– Mam nadzieję, że ten mecz pokazał chłopakom, że oni potrafią grać w siatkówkę i że mogą punktować w spotkaniach z wyżej notowanymi rywalami. Myślę, że to jest taki moment zwrotny – powiedział w mediach klubowych BBTS-u po porażce w Bielsku-Białej szkoleniowiec Chrobrego, Dominik Walenciej.
Szanują jeden punkt
Siódmej porażki w tym sezonie doznał KGHM SPS Chrobry Głogów, który tym razem nie sprostał na wyjeździe BBTS-owi Bielsko-Biała. Nie poddał się jednak bez walki, bowiem przegrał dopiero w tie-breaku. – Szanujemy ten punkt i cieszymy się, że możemy dopisać go do tabeli. Jednak pozostał niedosyt, bo była szansa na powalczenie o wygranie tego meczu – stwierdził szkoleniowiec Chrobrego, Dominik Walenciej.

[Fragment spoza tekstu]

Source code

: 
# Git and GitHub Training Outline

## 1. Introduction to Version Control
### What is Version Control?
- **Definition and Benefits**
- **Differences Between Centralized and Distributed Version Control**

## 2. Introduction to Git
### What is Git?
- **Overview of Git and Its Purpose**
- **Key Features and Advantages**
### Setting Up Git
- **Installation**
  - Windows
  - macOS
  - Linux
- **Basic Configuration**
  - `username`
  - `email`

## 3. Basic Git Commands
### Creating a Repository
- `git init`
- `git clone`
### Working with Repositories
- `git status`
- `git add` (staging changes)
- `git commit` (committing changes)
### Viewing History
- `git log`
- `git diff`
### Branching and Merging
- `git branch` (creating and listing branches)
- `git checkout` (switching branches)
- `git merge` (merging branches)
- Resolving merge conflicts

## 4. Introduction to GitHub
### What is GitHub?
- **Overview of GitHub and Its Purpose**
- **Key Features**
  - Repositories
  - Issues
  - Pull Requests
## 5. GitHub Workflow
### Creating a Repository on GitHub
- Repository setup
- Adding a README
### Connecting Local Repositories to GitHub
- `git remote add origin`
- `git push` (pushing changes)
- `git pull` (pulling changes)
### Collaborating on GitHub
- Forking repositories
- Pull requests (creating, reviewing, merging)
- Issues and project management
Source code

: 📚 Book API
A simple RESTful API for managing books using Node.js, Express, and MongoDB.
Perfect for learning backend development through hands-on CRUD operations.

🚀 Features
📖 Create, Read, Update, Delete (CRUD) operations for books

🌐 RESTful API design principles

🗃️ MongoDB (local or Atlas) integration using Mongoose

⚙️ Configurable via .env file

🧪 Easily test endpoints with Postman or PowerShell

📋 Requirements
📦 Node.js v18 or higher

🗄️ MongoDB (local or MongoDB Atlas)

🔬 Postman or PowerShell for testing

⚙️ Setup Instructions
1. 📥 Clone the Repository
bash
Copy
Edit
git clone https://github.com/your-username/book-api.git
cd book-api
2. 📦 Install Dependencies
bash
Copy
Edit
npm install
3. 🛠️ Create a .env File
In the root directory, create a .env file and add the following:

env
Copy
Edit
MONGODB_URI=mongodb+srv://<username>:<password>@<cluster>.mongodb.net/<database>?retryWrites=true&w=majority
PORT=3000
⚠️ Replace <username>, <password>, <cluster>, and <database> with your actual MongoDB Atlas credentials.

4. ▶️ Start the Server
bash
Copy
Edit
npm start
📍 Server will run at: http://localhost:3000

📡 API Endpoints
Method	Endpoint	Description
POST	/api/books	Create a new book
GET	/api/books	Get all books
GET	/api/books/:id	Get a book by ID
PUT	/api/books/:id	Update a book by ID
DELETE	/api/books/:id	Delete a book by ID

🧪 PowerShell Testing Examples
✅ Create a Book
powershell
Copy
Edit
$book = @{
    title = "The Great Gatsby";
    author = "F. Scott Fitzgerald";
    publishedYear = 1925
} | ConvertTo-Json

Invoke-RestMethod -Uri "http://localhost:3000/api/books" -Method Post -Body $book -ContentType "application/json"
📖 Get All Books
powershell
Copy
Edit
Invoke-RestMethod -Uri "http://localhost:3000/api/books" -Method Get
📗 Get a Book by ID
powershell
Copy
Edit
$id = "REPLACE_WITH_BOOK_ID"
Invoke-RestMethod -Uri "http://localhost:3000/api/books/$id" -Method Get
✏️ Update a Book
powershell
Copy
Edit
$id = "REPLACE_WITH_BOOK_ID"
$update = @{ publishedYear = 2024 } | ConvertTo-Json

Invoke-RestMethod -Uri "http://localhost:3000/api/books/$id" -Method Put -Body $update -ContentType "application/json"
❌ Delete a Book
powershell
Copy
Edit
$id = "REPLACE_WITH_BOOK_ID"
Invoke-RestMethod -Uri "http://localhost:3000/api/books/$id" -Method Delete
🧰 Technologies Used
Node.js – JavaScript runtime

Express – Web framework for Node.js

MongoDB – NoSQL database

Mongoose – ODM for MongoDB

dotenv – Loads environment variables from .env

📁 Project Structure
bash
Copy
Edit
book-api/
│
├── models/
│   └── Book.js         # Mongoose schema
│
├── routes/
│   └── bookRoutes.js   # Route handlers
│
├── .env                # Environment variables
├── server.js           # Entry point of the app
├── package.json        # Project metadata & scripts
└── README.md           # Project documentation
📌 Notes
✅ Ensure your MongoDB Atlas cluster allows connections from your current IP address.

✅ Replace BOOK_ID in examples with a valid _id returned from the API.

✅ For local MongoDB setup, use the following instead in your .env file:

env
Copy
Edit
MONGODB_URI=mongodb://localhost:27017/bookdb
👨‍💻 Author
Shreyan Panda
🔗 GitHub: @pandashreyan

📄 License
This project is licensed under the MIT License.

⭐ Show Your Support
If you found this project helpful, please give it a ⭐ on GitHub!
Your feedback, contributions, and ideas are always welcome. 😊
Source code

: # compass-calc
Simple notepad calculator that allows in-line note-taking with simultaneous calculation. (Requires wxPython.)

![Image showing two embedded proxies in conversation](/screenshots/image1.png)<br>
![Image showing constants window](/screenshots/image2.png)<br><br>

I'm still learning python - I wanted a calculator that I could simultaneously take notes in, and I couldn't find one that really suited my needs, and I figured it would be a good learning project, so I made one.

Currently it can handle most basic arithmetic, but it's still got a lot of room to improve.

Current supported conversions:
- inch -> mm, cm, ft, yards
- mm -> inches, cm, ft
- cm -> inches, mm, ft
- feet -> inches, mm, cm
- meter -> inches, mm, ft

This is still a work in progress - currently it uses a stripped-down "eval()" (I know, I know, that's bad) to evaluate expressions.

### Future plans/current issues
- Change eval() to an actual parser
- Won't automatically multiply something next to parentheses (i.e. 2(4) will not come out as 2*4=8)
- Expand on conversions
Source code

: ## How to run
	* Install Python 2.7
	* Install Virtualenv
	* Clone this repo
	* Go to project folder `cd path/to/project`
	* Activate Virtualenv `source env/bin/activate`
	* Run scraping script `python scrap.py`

Głogowianie przegrywali już 1:2 i w czwartym secie 7:11, ale zdołali poderwać się do walki i doprowadzić do tie-breaka. – Szczególne brawa należą się chłopakom za czwartego seta, bo mecz w tym secie toczył się już pod dyktando bielszczan, którzy mogli wygrać 3:1, a my wróciliśmy do gry, odwróciliśmy losy tej partii. Ten zespół ma się właśnie charakteryzować tą walecznością – przyznał trener ekipy z Głogowa.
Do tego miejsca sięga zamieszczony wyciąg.